The tension between privacy and public accountability took a lurid turn two years ago after the Securities and Exchange Commission's inspector general found that two dozen SEC employees -- some making six-figure salaries -- had accessed pornographic websites on government computers between 2005 and 2010.

Kevin Evans, a Denver white-collar defense attorney, filed a FOIA suit to get the employees' names on the grounds that they had "knowingly and intentionally" used taxpayer-financed property to engage in misconduct.

In a December 2010 decision, U.S. District Judge Christine Arguello threw out the suit, ruling that "the sexual nature of the misconduct reinforces the need to protect the privacy interests of these individuals." While some of the employees were supervisors, none had jobs with significant policy-making authority, and were responsible for managing a total of only 22 workers, Arguello wrote. Revealing their identities would "do little, if anything," to advance public understanding of the SEC's operations, she added.

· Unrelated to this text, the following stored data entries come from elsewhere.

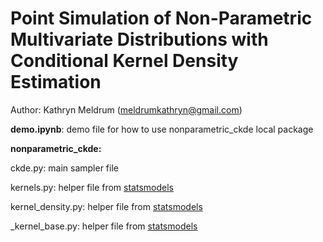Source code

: # Point Simulation of Non-Parametric Multivariate Distributions with Conditional Kernel Density Estimation

Author: Kathryn Meldrum (meldrumkathryn@gmail.com)

**demo.ipynb**: demo file for how to use nonparametric_ckde local package

**nonparametric_ckde:**

ckde.py: main sampler file
    
kernels.py: helper file from [statsmodels](https://github.com/statsmodels/statsmodels/blob/main/statsmodels/nonparametric/kernels.py)
    
kernel_density.py: helper file from [statsmodels](https://github.com/statsmodels/statsmodels/blob/main/statsmodels/nonparametric/kernel_density.py)
    
_kernel_base.py: helper file from [statsmodels](https://github.com/statsmodels/statsmodels/blob/main/statsmodels/nonparametric/_kernel_base.py)
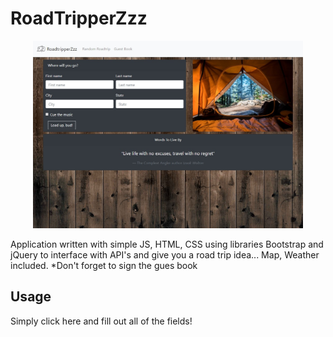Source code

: # RoadTripperZzz

<p align="center">
  <img height="300" src="https://raw.githubusercontent.com/VolksRat71/project-1/master/readme_img/img.jpg">
</p>

Application written with simple JS, HTML, CSS using libraries Bootstrap and jQuery to interface with API's and give you a road trip idea... Map, Weather included. *Don't forget to sign the gues book

## Usage

Simply click here and fill out all of the fields!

Evans did not appeal the decision, but contends that Arguello's interpretation was "warped." If he were disciplined by the state bar association for accessing pornography on a client's time, that would be public knowledge, Evans said in an interview.

"Why shouldn't government lawyers be held to the same standard?" he asked.

But Gellman, the consultant, questioned whether naming the porn-watching employees -- some of whom have since left the SEC -- would serve much purpose.

"It's appropriate for them to be disciplined for it," he said. "Would it add anything to the public debate to identify them?"